__Work request__: Give back each record precisely, pictures excluded.

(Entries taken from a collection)
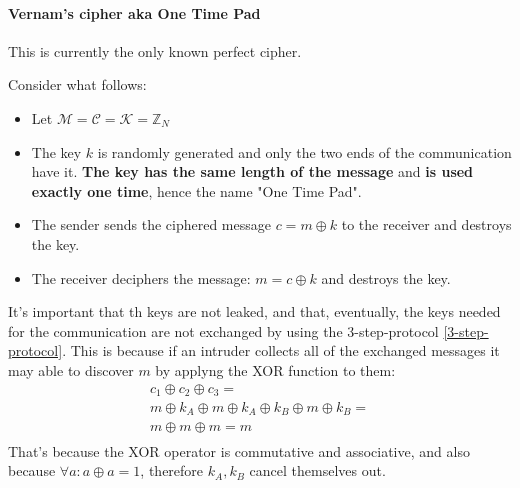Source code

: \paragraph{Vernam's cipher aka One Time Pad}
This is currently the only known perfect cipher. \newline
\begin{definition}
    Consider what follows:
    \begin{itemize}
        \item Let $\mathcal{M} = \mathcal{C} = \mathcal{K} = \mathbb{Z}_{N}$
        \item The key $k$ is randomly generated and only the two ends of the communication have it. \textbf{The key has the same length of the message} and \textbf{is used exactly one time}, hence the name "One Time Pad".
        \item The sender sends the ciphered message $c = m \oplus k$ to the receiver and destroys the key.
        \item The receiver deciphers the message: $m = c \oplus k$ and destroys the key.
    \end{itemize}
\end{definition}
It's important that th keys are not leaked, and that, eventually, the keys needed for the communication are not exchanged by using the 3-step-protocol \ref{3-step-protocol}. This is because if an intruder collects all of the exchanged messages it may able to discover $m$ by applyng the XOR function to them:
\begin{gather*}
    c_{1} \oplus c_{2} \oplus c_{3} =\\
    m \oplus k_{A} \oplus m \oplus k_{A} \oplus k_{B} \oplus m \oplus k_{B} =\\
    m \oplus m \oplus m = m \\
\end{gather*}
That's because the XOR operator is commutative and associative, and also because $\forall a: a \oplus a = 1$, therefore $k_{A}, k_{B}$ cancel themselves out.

__Your solution__:
Source code

: \paragraph{Vernam's cipher aka One Time Pad}
This is currently the only known perfect cipher. \newline
\begin{definition}
    Consider what follows:
    \begin{itemize}
        \item Let $\mathcal{M} = \mathcal{C} = \mathcal{K} = \mathbb{Z}_{N}$
        \item The key $k$ is randomly generated and only the two ends of the communication have it. \textbf{The key has the same length of the message} and \textbf{is used exactly one time}, hence the name "One Time Pad".
        \item The sender sends the ciphered message $c = m \oplus k$ to the receiver and destroys the key.
        \item The receiver deciphers the message: $m = c \oplus k$ and destroys the key.
    \end{itemize}
\end{definition}
It's important that th keys are not leaked, and that, eventually, the keys needed for the communication are not exchanged by using the 3-step-protocol \ref{3-step-protocol}. This is because if an intruder collects all of the exchanged messages it may able to discover $m$ by applyng the XOR function to them:
\begin{gather*}
    c_{1} \oplus c_{2} \oplus c_{3} =\\
    m \oplus k_{A} \oplus m \oplus k_{A} \oplus k_{B} \oplus m \oplus k_{B} =\\
    m \oplus m \oplus m = m \\
\end{gather*}
That's because the XOR operator is commutative and associative, and also because $\forall a: a \oplus a = 1$, therefore $k_{A}, k_{B}$ cancel themselves out.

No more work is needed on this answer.